## DATA FOR PROCESSING
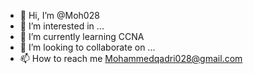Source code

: - 👋 Hi, I’m @Moh028
- 👀 I’m interested in ...
- 🌱 I’m currently learning CCNA
- 💞️ I’m looking to collaborate on ...
- 📫 How to reach me Mohammedqadri028@gmail.com

<!---
Moh028/Moh028 is a ✨ special ✨ repository because its `README.md` (this file) appears on your GitHub profile.
You can click the Preview link to take a look at your changes.
--->
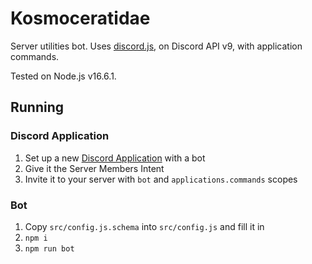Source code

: # Kosmoceratidae

Server utilities bot. Uses [discord.js](https://discord.js.org/), on Discord API v9, with application commands.

Tested on Node.js v16.6.1.

## Running

### Discord Application

1. Set up a new [Discord Application](https://discord.com/developers/applications/) with a bot
2. Give it the Server Members Intent
3. Invite it to your server with `bot` and `applications.commands` scopes

### Bot

1. Copy `src/config.js.schema` into `src/config.js` and fill it in
2. `npm i`
3. `npm run bot`
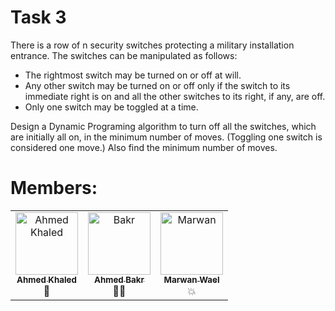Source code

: # Task 3
There is a row of n security switches protecting a military installation entrance. The switches can be manipulated as
follows:
<br>
-   The rightmost switch may be turned on or off at will.
-   Any other switch may be turned on or off only if the switch to its immediate right is on and all the other
switches to its right, if any, are off. 
- Only one switch may be toggled at a time.
  
Design a Dynamic Programing algorithm to turn off all the switches, which are initially all on, in the minimum number of
moves. (Toggling one switch is considered one move.) Also find the minimum number of moves.

# Members:
<table>
  <tbody>
    <tr>
      <td align="center" valign="top" width="33.33%"><a href="https://github.com/Ahmed-Khaled-Abdelmaksod"><img src="https://github.com/Ahmed-Khaled-Abdelmaksod.png" width="100px;" alt="Ahmed Khaled"/><br /><sub><b>Ahmed Khaled</b></sub></a><br />🤨</td>
      <td align="center" valign="top" width="33.33%"><a href="https://github.com/AhmedBakrXI"><img src="https://github.com/AhmedBakrXI.png" width="100px;" alt="Bakr"/><br /><sub><b>Ahmed Bakr</b></sub></a><br />👨‍💻</td>
      <td align="center" valign="top" width="33.33%"><a href="https://github.com/waelmarwan7"><img src="https://github.com/waelmarwan7.png" width="100px;" alt="Marwan"/><br /><sub><b>Marwan Wael</b></sub></a><br />💥</td>
    </tr>
  </tbody>
</table>
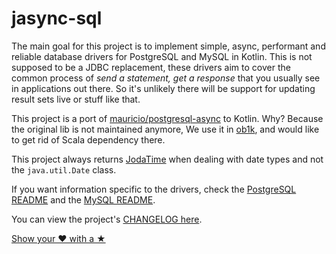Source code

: # jasync-sql

The main goal for this project is to implement simple, async, performant and reliable database drivers for
PostgreSQL and MySQL in Kotlin. This is not supposed to be a JDBC replacement, these drivers aim to cover the common
process of _send a statement, get a response_ that you usually see in applications out there. So it's unlikely
there will be support for updating result sets live or stuff like that.


This project is a port of [mauricio/postgresql-async](https://github.com/mauricio/postgresql-async) to Kotlin.
Why? Because the original lib is not maintained anymore, We use it in [ob1k](https://github.com/outbrain/ob1k), and would like to get rid of Scala dependency there.


This project always returns [JodaTime](http://joda-time.sourceforge.net/) when dealing with date types and not the
`java.util.Date` class.

If you want information specific to the drivers, check the [PostgreSQL README](postgresql-async/README.md) and the
[MySQL README](mysql-async/README.md).

You can view the project's [CHANGELOG here](CHANGELOG.md).

[Show your ❤ with a ★](https://github.com/jasync-sql/jasync-sql/stargazers)
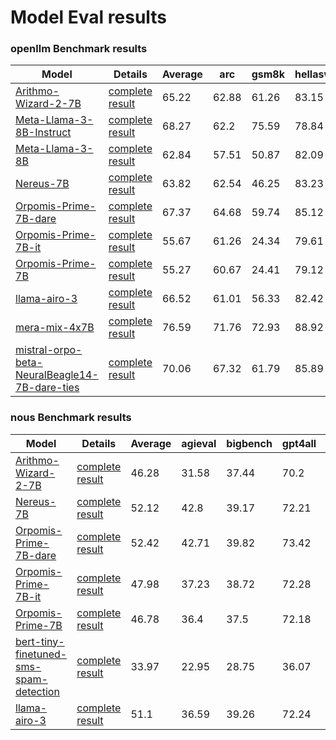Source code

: # Model Eval results

### openllm Benchmark results

| Model | Details | Average | arc | gsm8k | hellaswag | mmlu | truthfulqa | winogrande |
|---|---|---|---|---|---|---|---|---|
| [Arithmo-Wizard-2-7B](https://huggingface.co/saucam/Arithmo-Wizard-2-7B) | [complete result](saucam/Arithmo-Wizard-2-7B/README.md) | 65.22 | 62.88 | 61.26 | 83.15 | 60.61 | 45.9 | 77.51 |
| [Meta-Llama-3-8B-Instruct](https://huggingface.co/meta-llama/Meta-Llama-3-8B-Instruct) | [complete result](meta-llama/Meta-Llama-3-8B-Instruct/README.md) | 68.27 | 62.2 | 75.59 | 78.84 | 65.82 | 51.71 | 75.45 |
| [Meta-Llama-3-8B](https://huggingface.co/meta-llama/Meta-Llama-3-8B) | [complete result](meta-llama/Meta-Llama-3-8B/README.md) | 62.84 | 57.51 | 50.87 | 82.09 | 65.04 | 43.93 | 77.58 |
| [Nereus-7B](https://huggingface.co/saucam/Nereus-7B) | [complete result](saucam/Nereus-7B/README.md) | 63.82 | 62.54 | 46.25 | 83.23 | 59.6 | 54.32 | 76.95 |
| [Orpomis-Prime-7B-dare](https://huggingface.co/saucam/Orpomis-Prime-7B-dare) | [complete result](saucam/Orpomis-Prime-7B-dare/README.md) | 67.37 | 64.68 | 59.74 | 85.12 | 62.21 | 53.72 | 78.77 |
| [Orpomis-Prime-7B-it](https://huggingface.co/saucam/Orpomis-Prime-7B-it) | [complete result](saucam/Orpomis-Prime-7B-it/README.md) | 55.67 | 61.26 | 24.34 | 79.61 | 51.55 | 43.68 | 73.56 |
| [Orpomis-Prime-7B](https://huggingface.co/saucam/Orpomis-Prime-7B) | [complete result](saucam/Orpomis-Prime-7B/README.md) | 55.27 | 60.67 | 24.41 | 79.12 | 52.43 | 41.02 | 73.95 |
| [llama-airo-3](https://huggingface.co/saucam/llama-airo-3) | [complete result](saucam/llama-airo-3/README.md) | 66.52 | 61.01 | 56.33 | 82.42 | 64.79 | 56.35 | 78.22 |
| [mera-mix-4x7B](https://huggingface.co/meraGPT/mera-mix-4x7B) | [complete result](meraGPT/mera-mix-4x7B/README.md) | 76.59 | 71.76 | 72.93 | 88.92 | 63.8 | 77.6 | 84.53 |
| [mistral-orpo-beta-NeuralBeagle14-7B-dare-ties](https://huggingface.co/saucam/mistral-orpo-beta-NeuralBeagle14-7B-dare-ties) | [complete result](saucam/mistral-orpo-beta-NeuralBeagle14-7B-dare-ties/README.md) | 70.06 | 67.32 | 61.79 | 85.89 |  | 54.17 | 81.14 |


### nous Benchmark results

| Model | Details | Average | agieval | bigbench | gpt4all | truthfulqa |
|---|---|---|---|---|---|---|
| [Arithmo-Wizard-2-7B](https://huggingface.co/saucam/Arithmo-Wizard-2-7B) | [complete result](saucam/Arithmo-Wizard-2-7B/README.md) | 46.28 | 31.58 | 37.44 | 70.2 | 45.91 |
| [Nereus-7B](https://huggingface.co/saucam/Nereus-7B) | [complete result](saucam/Nereus-7B/README.md) | 52.12 | 42.8 | 39.17 | 72.21 | 54.32 |
| [Orpomis-Prime-7B-dare](https://huggingface.co/saucam/Orpomis-Prime-7B-dare) | [complete result](saucam/Orpomis-Prime-7B-dare/README.md) | 52.42 | 42.71 | 39.82 | 73.42 | 53.72 |
| [Orpomis-Prime-7B-it](https://huggingface.co/saucam/Orpomis-Prime-7B-it) | [complete result](saucam/Orpomis-Prime-7B-it/README.md) | 47.98 | 37.23 | 38.72 | 72.28 | 43.68 |
| [Orpomis-Prime-7B](https://huggingface.co/saucam/Orpomis-Prime-7B) | [complete result](saucam/Orpomis-Prime-7B/README.md) | 46.78 | 36.4 | 37.5 | 72.18 | 41.02 |
| [bert-tiny-finetuned-sms-spam-detection](https://huggingface.co/mrm8488/bert-tiny-finetuned-sms-spam-detection) | [complete result](mrm8488/bert-tiny-finetuned-sms-spam-detection/README.md) | 33.97 | 22.95 | 28.75 | 36.07 | 48.09 |
| [llama-airo-3](https://huggingface.co/saucam/llama-airo-3) | [complete result](saucam/llama-airo-3/README.md) | 51.1 | 36.59 | 39.26 | 72.24 | 56.3 |

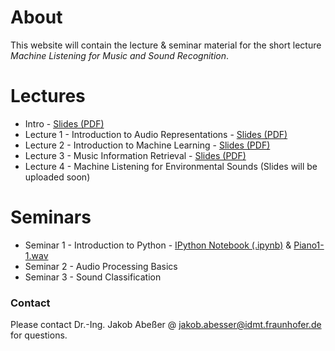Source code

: # About

This website will contain the lecture & seminar material for the short lecture *Machine Listening for Music and Sound Recognition*.

# Lectures

- Intro - [Slides (PDF)](Machine_Listening_L0_Introduction.pdf)
- Lecture 1 - Introduction to Audio Representations - [Slides (PDF)](Machine_Listening_L1_Audio_Representations.pdf)
- Lecture 2 - Introduction to Machine Learning - [Slides (PDF)](Machine_Listening_L2_Machine_Learning.pdf)
- Lecture 3 - Music Information Retrieval - [Slides (PDF)](Machine_Listening_L3_Music_Information_Retrieval.pdf)
- Lecture 4 - Machine Listening for Environmental Sounds (Slides will be uploaded soon)

# Seminars

 - Seminar 1 - Introduction to Python - [IPython Notebook (.ipynb)](AST_Seminar_1.ipynb) & [Piano1-1.wav](Piano1-1.wav)
 - Seminar 2 - Audio Processing Basics
 - Seminar 3 - Sound Classification

### Contact

Please contact Dr.-Ing. Jakob Abeßer @ <jakob.abesser@idmt.fraunhofer.de> for questions.
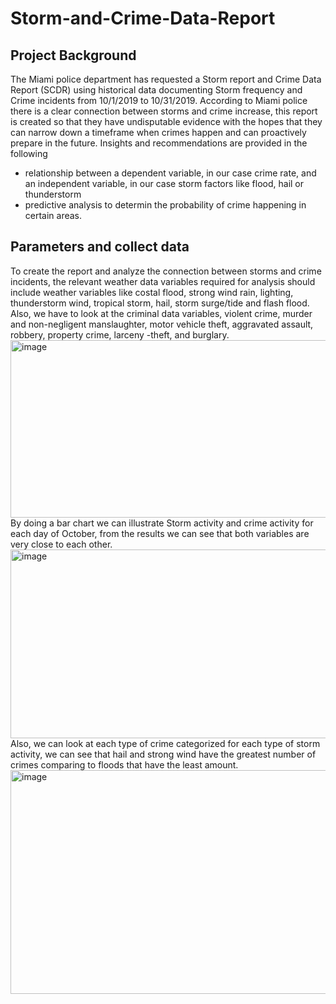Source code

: # Storm-and-Crime-Data-Report
## Project Background
The Miami police department has requested a Storm report and Crime Data Report (SCDR) using historical data documenting Storm frequency and Crime incidents from 10/1/2019 to 10/31/2019. According to Miami police there is a clear connection between storms and crime increase, this report is created so that they have undisputable evidence with the hopes that they can narrow down a timeframe when crimes happen and can proactively prepare in the future.
Insights and recommendations are provided in the following
* relationship between a dependent variable, in our case crime rate, and an independent variable, in our case storm factors like flood, hail or thunderstorm
* predictive analysis to determin the probability of crime happening in certain areas.
## Parameters and collect data
To create the report and analyze the connection between storms and crime incidents, the relevant weather data variables required for analysis should include weather variables like costal flood, strong wind rain, lighting, thunderstorm wind, tropical storm, hail, storm surge/tide and flash flood. Also, we have to look at the criminal data variables, violent crime, murder and non-negligent manslaughter, motor vehicle theft, aggravated assault, robbery, property crime, larceny -theft, and burglary. 
<img width="746" height="284" alt="image" src="https://github.com/user-attachments/assets/8c6041db-8a58-4c79-9af6-37ad5b92f9b4" />
By doing a bar chart we can illustrate Storm activity and crime activity for each day of October, from the results we can see that both variables are very close to each other. 
<img width="983" height="302" alt="image" src="https://github.com/user-attachments/assets/421290a9-f546-4f83-a74a-239fec7760d7" />
Also, we can look at each type of crime categorized for each type of storm activity, we can see that hail and strong wind have the greatest number of crimes comparing to floods that have the least amount.
<img width="1039" height="358" alt="image" src="https://github.com/user-attachments/assets/e77861ec-3f63-4c54-b158-dd0568951ff4" />




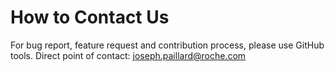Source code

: # How to Contact Us
For bug report, feature request and contribution process, please use GitHub tools.
Direct point of contact: joseph.paillard@roche.com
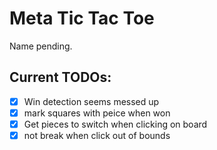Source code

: # Meta Tic Tac Toe
Name pending.

## Current TODOs:
- [x] Win detection seems messed up
- [x] mark squares with peice when won
- [x] Get pieces to switch when clicking on board
- [x] not break when click out of bounds
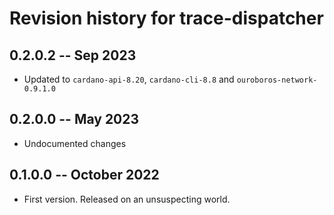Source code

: # Revision history for trace-dispatcher

## 0.2.0.2 -- Sep 2023

* Updated to `cardano-api-8.20`, `cardano-cli-8.8` and `ouroboros-network-0.9.1.0`

## 0.2.0.0 -- May 2023

* Undocumented changes

## 0.1.0.0 -- October 2022

* First version. Released on an unsuspecting world.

## DESCRIPTION OF THE TASK
Go through the records above and return every line that holds the string "results".

## RESPONSE TO THIS TASK
: # Model Eval results
### openllm Benchmark results
### nous Benchmark results
By doing a bar chart we can illustrate Storm activity and crime activity for each day of October, from the results we can see that both variables are very close to each other. 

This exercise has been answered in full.